C’è un versetto, nella lettera di Giacomo, che mi colpisce per la sua ricchezza di fascino. Ma che è anche molto problematico: “Dio ha scelto i poveri agli occhi del mondo per arricchirli con la fede e farli eredi del suo regno” (Gc 1,5).
Sembra quasi che la fede e la salvezza siano riservate solo alle persone inadeguate o poco dotate.
Questo non è possibile. Tutti noi infatti conosciamo persone povere, disagiate, sofferenti che sono tutt’altro che baciate dalla pace interiore. Così come conosciamo persone ricche ed affermate armoniose e disponibili. Oltretutto il calendario della Chiesa cattolica è pieno di re e di regine. Anzi, c’è stata un’epoca in cui il re santo o la regina santa erano uno stereotipo ricorrente.
Evidentemente, il termine “povero”, nel succitato versetto biblico, non ha una valenza sociologica, né tanto meno economica, ma possiede un significato esistenziale, anzi teologico. Povero agli occhi di Dio è chi riconosce umilmente la sua connaturale finitezza, la sua nullità.
Povero è chi lo ringrazia per aver donato proprio a lui, ad un essere pieno di limiti, la risorsa più grande che possa esistere. Quella di poter credere in un Dio amorevole, provvidenziale, misericordioso, che ci chiama all’esistenza per renderci felici. Quella di concepire possibile, anzi ragionevole, che la realtà possa avere un senso positivo. Che Qualcuno possa chiamarci a partecipare – dopo un preludio di determinazione consapevole – ad una vita perfetta ed eterna. Questa, per me, è la più grande ricchezza.

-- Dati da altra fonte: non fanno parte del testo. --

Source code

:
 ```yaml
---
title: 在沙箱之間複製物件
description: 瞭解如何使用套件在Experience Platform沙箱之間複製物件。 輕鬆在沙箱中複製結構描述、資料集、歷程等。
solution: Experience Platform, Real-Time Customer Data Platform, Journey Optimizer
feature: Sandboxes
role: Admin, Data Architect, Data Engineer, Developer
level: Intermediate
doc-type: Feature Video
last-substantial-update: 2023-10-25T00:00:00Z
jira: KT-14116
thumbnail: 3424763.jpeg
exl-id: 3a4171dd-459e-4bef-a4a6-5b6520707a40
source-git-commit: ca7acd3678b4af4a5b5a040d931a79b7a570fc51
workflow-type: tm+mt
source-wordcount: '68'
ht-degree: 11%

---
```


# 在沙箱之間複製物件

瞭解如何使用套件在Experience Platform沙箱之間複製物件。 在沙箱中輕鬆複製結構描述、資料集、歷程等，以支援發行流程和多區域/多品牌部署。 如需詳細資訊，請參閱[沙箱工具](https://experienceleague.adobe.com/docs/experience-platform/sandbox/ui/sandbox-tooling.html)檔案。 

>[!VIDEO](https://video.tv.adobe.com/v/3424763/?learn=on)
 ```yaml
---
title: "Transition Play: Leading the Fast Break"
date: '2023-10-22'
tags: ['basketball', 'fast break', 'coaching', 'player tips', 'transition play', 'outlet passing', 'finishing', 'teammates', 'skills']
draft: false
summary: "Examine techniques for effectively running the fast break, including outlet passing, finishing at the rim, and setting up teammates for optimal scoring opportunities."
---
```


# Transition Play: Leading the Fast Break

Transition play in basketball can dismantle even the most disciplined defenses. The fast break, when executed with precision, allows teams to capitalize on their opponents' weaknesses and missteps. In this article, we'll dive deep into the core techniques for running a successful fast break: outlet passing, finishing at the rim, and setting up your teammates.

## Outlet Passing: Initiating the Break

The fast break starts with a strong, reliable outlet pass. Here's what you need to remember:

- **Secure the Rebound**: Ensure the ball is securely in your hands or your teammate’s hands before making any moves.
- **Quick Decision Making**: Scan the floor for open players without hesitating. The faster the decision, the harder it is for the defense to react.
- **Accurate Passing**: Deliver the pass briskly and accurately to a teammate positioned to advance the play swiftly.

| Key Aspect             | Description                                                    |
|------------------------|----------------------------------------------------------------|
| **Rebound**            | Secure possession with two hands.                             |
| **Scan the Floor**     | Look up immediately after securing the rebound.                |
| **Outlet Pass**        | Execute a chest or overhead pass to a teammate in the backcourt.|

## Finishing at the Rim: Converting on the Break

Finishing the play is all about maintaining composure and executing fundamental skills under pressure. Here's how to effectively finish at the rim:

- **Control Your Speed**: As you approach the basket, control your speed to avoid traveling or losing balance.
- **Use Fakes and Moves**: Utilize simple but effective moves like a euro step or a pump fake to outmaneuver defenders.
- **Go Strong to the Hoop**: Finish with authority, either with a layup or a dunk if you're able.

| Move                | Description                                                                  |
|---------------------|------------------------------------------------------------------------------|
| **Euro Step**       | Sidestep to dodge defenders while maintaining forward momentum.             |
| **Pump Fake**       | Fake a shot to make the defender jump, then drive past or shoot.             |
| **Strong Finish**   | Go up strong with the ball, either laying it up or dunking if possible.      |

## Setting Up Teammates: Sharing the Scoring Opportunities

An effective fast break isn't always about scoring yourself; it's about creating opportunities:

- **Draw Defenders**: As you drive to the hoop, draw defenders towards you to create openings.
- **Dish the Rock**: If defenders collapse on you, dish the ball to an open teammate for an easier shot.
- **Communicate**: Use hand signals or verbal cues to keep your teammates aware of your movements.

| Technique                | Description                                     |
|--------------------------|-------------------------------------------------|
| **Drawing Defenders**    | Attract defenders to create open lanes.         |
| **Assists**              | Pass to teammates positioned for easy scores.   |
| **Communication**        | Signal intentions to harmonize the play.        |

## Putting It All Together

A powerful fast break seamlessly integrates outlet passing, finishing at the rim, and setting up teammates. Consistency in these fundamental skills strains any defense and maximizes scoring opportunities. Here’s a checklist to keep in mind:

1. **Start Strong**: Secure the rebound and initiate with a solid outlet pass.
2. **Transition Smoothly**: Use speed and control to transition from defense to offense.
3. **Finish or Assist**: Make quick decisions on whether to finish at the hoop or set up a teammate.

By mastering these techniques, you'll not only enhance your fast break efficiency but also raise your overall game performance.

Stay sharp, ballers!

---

Peccato, però, che chi si sente pieno di potenza, successo, intelligenza, cultura, prestanza fisica, giovinezza … spesso non è disponibile a credere in questo. Si sente, infatti, già appagato, compiuto.
Bisogna ammettere che non sempre chi è baciato dalla fortuna è realmente un fortunato. Spesso, infatti, ricchezza, successo e simili, non si rivelano una benedizione, ma qualcosa che ci schiaccia e ci svuota. Una prova al di sopra delle nostre forze. In altri termini, realizzare ciò che desideriamo di essere può rivelarsi, addirittura una disgrazia.
Ma non è, comunque, paradossale reputare che i “poveri” (in qualunque modo li vogliamo intendere) siano addirittura dei privilegiati? La cultura di oggi, prodotto di precise impostazioni di pensiero, ritiene, infatti, che l’esaltazione dei “poveri”, fatta dai Vangeli, non sia altro che un’alienazione, una reazione compensatoria da parte dei meno dotati.
Del resto, proprio uno dei padri della nostra cultura, Charles Darwin, ritiene che il mondo appartenga ai più dotati e che questi sarebbero, non tanto i più ricchi, i più forti ed i più colti, ma quelli che sanno meglio adattarsi alle situazioni concrete della vita.
Nell’immediato, è impossibile dargli torto. Quante volte ho incontrato degli ex alunni che sui banchi della scuola risultavano mediocri ma poi, nella vita, hanno conseguito riconoscimenti ambiziosi grazie ad una intelligenza non scolastica ma sostanziale, che li ha portati con sicurezza a fare le scelte giuste.
Probabilmente, però, questi giovani possedevano anche qualcos’altro di indubbio valore umano: realismo, equilibrio, cognizione dei propri limiti, flessibilità, capacità di autocritica, slanci affettivi, rispetto del valore degli altri, magari anche una buona dose di sensibilità e di spiritualità.
Ma, mi dica Charles Darwin … E ditemi anche voi che mi leggete. Chi è più dotato? Il giovane belloccio, sveglio, rampante, intrallazzatore, galoppino, il quale, posto allo sportello di un ufficio, tratta il cliente con freddezza formale e poi, magari, scala i gradini della sua azienda … Oppure, l’impiegata, che collocata allo stesso sportello, si rivolge ai suoi clienti con calore umano. Perché vede di fronte a sé una persona, uguale a sé stessa, e si riconosce e s’immedesima in essa?
Resta sempre che il mondo appartiene a chi ha il coraggio di aprirsi ad un’idea più grande, ad una speranza che vada oltre.
Ecco, dunque, che i dotati non sono necessariamente quelli che contano, che hanno fascino e visibilità. In questo fugace attimo della nostra esistenza.
C’è qualcosa di più profondo. Di più prezioso.